Do not travel unless you have a legally permitted reason to do so. In England, from 8 March you must complete a declaration form for international travel (except for travel to Ireland).

Check our advice for all the countries you will visit or transit through. Some countries have closed borders, and any country may further restrict travel or bring in new rules with little warning.

To enter or return to the UK from abroad (except from Ireland), you must follow all the rules for entering the UK. These include providing your journey and contact details, and evidence of a negative COVID-19 test before you travel. When you arrive, you must quarantine and take additional COVID-19 tests. This will take place in a managed quarantine hotel if you enter England from a red list travel ban country, or enter Scotland.

Summary

The FCDO advises against all but essential travel to:

  • the whole of Switzerland based on the current assessment of COVID-19 risks.

Travel is subject to entry restrictions

  • Due to COVID-19 restrictions, UK nationals and other non-Swiss / EU / EFTA citizens arriving from the UK or a ‘high risk country’ are not permitted entry to Switzerland. However, exemptions do apply.
  • UK nationals who hold a residence or cross-border permit for Switzerland or Liechtenstein, or who are travelling from other Schengen countries, can enter Switzerland
  • Travellers arriving from the UK must complete an online contact tracing form before entering Switzerland.
  • Flights from the UK to Switzerland are limited. Travellers need to present a negative COVID-19 test result (PCR), carried out less than 72 hours before arrival. Children aged 12 or under are exempt from this requirement.
  • Travellers from the UK must quarantine for 10 days from arrival in Switzerland. You can reduce the quarantine period to 7 days with a new, negative COVID-19 test result (rapid antigen test or PCR) and have approval from the local cantonal authority

See Entry requirements for more information before you plan to travel.

Preparing for your return journey to the UK

If you’re returning to the UK from overseas, you will need to:

If your return journey to the UK transits another country, you should check whether it is subject to a travel ban or any other additional requirements.
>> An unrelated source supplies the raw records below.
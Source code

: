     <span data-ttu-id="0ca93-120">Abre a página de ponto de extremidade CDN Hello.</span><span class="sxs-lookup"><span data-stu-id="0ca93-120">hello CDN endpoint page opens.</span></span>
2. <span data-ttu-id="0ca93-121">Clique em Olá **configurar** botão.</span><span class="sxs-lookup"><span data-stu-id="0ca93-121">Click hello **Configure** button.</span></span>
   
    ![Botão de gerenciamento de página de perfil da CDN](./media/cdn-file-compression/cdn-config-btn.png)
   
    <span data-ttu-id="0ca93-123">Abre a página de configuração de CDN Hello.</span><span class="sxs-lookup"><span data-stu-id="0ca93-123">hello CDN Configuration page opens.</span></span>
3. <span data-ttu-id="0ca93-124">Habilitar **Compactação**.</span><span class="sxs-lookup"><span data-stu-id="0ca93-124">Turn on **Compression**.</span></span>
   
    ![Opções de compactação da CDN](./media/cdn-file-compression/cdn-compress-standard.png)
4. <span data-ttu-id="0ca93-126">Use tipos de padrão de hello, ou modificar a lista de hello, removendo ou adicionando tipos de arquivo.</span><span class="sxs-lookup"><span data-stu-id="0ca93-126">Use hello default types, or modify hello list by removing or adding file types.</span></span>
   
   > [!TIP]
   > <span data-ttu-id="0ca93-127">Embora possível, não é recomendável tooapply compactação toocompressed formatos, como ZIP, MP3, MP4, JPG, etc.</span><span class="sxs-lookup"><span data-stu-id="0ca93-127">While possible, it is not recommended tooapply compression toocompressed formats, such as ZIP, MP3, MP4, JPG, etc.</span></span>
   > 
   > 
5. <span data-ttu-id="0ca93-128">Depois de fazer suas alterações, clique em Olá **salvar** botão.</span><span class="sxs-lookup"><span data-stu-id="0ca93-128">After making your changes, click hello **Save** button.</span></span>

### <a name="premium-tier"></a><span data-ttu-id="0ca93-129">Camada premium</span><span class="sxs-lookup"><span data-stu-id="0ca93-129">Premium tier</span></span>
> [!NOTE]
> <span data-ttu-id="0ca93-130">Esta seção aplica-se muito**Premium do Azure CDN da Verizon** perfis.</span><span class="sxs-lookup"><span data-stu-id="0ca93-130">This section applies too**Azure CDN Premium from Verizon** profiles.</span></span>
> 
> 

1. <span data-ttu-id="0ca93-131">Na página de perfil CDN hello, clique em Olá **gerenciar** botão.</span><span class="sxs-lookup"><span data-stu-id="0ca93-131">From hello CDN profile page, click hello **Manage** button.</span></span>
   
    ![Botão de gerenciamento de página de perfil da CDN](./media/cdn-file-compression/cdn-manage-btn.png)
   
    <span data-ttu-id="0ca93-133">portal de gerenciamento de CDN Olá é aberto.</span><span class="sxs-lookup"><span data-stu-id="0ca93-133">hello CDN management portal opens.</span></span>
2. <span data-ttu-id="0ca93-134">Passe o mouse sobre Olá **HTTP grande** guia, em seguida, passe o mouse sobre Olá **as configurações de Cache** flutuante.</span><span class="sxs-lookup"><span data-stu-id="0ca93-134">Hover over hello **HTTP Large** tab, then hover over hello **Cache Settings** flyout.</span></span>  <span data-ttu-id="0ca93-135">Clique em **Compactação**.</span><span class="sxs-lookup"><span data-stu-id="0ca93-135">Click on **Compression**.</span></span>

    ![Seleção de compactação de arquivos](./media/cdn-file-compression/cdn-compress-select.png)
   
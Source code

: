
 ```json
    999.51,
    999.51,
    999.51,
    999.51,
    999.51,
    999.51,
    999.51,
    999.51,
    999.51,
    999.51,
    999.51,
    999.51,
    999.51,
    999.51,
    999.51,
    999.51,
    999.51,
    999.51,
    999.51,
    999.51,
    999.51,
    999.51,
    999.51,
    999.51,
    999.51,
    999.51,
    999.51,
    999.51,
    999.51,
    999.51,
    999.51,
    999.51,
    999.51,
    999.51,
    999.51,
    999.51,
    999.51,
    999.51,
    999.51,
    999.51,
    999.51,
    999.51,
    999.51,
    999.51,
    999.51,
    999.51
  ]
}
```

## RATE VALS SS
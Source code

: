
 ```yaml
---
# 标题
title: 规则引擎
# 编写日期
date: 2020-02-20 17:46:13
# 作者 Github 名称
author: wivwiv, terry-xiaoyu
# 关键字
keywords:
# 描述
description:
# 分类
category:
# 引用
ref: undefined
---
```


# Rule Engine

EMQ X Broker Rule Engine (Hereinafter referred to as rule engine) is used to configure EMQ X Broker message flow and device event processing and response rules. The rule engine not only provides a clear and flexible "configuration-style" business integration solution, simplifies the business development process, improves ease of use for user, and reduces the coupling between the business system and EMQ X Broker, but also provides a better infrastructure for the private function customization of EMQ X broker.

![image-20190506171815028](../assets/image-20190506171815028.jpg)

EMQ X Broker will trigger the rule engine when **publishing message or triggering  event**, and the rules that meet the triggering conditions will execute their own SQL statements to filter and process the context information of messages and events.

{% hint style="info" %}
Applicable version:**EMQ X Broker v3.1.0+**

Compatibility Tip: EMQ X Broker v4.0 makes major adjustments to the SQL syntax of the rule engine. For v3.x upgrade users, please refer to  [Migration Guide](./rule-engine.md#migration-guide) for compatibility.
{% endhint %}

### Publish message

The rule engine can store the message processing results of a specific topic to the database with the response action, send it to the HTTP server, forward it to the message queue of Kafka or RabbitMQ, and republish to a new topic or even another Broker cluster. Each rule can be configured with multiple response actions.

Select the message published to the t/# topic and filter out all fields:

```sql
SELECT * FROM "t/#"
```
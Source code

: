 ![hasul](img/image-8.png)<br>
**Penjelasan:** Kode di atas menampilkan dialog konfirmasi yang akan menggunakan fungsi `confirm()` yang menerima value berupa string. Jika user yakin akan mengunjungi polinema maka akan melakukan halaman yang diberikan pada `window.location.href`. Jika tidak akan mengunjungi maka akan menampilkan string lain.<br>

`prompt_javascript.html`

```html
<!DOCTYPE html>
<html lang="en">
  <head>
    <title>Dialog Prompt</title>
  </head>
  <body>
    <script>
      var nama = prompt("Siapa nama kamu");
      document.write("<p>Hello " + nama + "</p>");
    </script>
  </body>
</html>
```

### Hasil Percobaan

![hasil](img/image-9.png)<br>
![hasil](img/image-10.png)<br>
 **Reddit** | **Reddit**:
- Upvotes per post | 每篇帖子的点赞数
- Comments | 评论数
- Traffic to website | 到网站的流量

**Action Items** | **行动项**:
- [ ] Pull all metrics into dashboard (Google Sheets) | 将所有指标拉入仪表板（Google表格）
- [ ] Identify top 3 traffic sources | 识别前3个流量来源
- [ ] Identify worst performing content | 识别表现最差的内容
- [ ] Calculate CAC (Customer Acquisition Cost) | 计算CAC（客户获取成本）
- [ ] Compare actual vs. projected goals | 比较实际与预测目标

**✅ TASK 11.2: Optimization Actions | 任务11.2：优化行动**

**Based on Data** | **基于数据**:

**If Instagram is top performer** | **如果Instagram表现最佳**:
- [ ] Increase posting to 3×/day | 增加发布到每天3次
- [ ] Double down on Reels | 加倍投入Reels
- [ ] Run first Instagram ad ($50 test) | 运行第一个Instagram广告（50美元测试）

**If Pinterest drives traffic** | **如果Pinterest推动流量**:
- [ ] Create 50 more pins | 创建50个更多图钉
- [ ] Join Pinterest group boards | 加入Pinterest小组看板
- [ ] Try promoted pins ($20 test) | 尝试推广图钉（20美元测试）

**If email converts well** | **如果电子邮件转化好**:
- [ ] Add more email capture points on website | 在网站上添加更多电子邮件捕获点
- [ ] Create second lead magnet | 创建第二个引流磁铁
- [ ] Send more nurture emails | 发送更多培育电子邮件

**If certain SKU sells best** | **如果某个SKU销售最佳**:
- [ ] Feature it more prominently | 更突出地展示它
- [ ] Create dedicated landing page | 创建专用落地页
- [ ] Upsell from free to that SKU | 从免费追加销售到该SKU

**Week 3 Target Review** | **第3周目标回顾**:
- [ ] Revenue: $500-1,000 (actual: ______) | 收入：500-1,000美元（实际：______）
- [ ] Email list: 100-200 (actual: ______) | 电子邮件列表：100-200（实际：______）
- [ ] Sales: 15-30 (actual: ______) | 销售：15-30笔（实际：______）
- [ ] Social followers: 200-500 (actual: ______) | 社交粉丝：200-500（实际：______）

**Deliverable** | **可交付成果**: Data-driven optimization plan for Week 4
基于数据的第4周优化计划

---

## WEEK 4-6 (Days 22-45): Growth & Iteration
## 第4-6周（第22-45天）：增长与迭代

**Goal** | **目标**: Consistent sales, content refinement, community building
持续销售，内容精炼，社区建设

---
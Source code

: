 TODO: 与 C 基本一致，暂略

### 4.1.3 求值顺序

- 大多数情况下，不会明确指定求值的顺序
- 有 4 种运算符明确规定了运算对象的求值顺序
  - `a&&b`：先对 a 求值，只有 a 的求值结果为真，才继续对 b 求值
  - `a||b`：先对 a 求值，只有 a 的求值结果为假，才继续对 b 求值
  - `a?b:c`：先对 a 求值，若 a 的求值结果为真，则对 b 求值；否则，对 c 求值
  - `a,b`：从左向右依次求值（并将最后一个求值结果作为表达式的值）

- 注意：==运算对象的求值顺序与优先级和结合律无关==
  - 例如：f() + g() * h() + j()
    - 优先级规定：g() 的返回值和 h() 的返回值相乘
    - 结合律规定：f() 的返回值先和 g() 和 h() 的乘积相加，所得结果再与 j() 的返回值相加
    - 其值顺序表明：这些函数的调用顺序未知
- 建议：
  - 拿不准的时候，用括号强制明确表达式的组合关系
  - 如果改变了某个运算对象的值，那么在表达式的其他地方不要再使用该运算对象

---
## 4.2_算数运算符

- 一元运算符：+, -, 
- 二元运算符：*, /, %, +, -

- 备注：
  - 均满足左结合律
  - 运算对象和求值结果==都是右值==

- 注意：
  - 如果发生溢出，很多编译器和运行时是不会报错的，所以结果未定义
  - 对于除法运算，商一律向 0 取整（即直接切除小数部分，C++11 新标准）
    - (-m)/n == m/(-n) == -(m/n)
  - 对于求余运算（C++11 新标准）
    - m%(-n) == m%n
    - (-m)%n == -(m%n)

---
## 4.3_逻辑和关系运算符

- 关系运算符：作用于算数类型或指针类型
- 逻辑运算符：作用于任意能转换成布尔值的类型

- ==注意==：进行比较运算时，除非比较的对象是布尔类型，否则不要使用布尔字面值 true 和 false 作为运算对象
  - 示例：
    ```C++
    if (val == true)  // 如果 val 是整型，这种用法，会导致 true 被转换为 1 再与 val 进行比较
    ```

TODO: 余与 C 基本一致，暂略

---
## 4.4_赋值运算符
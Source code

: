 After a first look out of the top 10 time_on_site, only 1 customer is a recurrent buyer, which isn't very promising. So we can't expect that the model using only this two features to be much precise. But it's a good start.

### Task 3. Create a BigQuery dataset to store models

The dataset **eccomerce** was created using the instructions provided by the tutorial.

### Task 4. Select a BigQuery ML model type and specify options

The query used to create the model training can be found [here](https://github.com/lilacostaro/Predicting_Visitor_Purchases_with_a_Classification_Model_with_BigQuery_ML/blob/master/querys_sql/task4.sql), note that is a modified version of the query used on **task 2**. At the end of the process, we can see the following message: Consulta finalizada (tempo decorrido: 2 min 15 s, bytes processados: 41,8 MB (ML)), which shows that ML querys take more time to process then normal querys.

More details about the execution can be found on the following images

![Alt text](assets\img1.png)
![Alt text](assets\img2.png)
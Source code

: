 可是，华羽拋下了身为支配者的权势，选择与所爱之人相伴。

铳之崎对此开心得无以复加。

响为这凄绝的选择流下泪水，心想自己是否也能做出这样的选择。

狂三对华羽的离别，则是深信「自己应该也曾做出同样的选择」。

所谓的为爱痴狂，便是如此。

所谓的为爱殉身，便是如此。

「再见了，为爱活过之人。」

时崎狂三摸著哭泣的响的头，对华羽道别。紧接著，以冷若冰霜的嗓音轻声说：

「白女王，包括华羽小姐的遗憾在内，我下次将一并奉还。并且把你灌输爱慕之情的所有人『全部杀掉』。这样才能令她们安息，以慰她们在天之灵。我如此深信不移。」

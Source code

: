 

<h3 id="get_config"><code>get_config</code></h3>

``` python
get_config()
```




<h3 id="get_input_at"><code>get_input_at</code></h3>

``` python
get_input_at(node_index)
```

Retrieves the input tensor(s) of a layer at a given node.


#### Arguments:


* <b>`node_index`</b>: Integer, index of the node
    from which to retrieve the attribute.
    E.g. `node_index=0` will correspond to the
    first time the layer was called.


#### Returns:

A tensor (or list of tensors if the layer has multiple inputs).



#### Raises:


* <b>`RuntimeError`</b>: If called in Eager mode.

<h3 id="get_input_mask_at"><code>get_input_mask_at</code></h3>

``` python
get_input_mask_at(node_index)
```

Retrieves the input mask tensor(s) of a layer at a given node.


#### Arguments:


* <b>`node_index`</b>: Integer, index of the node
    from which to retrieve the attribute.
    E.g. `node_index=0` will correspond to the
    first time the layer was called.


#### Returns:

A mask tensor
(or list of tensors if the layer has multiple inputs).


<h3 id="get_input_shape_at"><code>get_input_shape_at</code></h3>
If so, contact your travel provider.

Check our advice on foreign travel during the coronavirus (COVID-19) pandemic and sign up for email alerts for this travel advice.

Neighbouring countries may introduce restrictions at borders and conduct health checks. Check the travel advice for any country you need to travel to or through. See our Travel Advice for France and Germany for the latest rules for transiting those countries from/to Switzerland.

If you’re planning travel to Switzerland, find out what you need to know about coronavirus there in the Coronavirus section.

The Department for Transport and the FCDO have jointly published separate guidance for the freight transport industry during the coronavirus pandemic.

During the COVID-19 pandemic, it is more important than ever to get travel insurance and check it provides sufficient cover. See the FCDO’s guidance on foreign travel insurance.

For information about COVID-19 vaccines, see the Coronavirus page.

If you’re living in or moving to Switzerland, read the Living in Switzerland guide in addition to this travel advice.

Around 1 million British nationals visit Switzerland each year. Most visits are trouble-free. There has been an increase in reports of theft, especially in larger cities, at Geneva airport and on trains to/from Geneva. See Crime.

If you plan skiing or hiking, check weather conditions and follow local advice. See Outdoor sports activities.

Terrorist attacks in Switzerland can’t be ruled out. You should remain vigilant and follow the advice of local authorities. See Terrorism

If you need to contact the emergency services, call 112 (general emergency calls), 118 (fire), 117 (police) or 144 (ambulance).

If you’re abroad and you need emergency help from the UK government, contact the nearest British embassy, consulate or high commission.

The Overseas Business Risk service offers information and advice for British companies operating overseas on how to manage political, economic, and business security-related risks.